-- Work task --
Look through the material below and count the lines that hold "begin". Give that number by itself.
·····
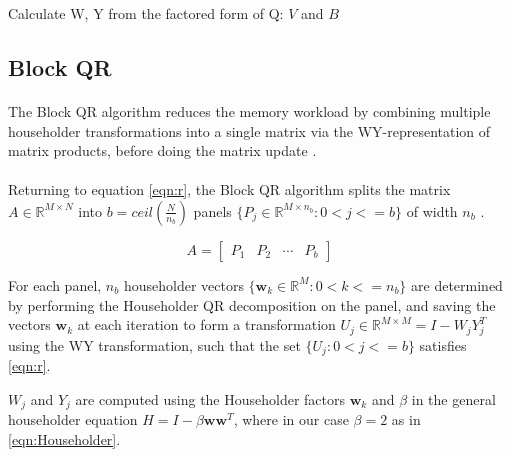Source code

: \documentclass{article}
\begin{document}
\begin{algorithm}
\caption{Calculate W, Y from the factored form of Q: $V$ and $B$}
\label{wy}
\begin{algorithmic}
\ENDFOR
\end{algorithmic}
\end{algorithm}



\subsection{Block QR}
\paragraph{}
 The Block QR algorithm reduces the memory workload by combining multiple householder transformations into a single matrix via the WY-representation of matrix products, before doing the matrix update \cite{BISCHOFC1987TWrf}.

\paragraph{}
Returning to equation \eqref{eqn:r}, the Block QR algorithm splits the matrix $A \in\mathbb{R}^{M\times{}N}$ into $b = ceil(\frac{N}{n_b})$ panels $\{P_j \in \mathbb{R}^{M\times{}n_b} : 0 < j <= b\}$ of width $n_b$ \cite{doi:10.1137/19M1296367}.

\begin{equation}
A = 
\begin{bmatrix}
P_1 & P_2 & \cdots & P_b
\end{bmatrix}
\end{equation}

For each panel, $n_b$ householder vectors $\{\mathbf{w}_k \in \mathbb{R}^M : 0 < k <= n_b\}$ are determined by performing the Householder QR decomposition on the panel, and saving the vectors $\mathbf{w}_k$ at each iteration to form a transformation $U_j \in \mathbb{R}^{M\times M} = I - W_jY_j^T$ using the WY transformation, such that the set $\{U_j : 0 < j <= b\}$ satisfies \eqref{eqn:r}.

$W_j$ and $Y_j$ are computed using the Householder factors $\mathbf{w}_k$ and $\beta{}$ in the general householder equation $H = I - \beta{}\mathbf{w}\mathbf{w}^T$, where in our case $\beta = 2$ as in \eqref{eqn:Householder}.
\end{document}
·····
-- Exercise response --
5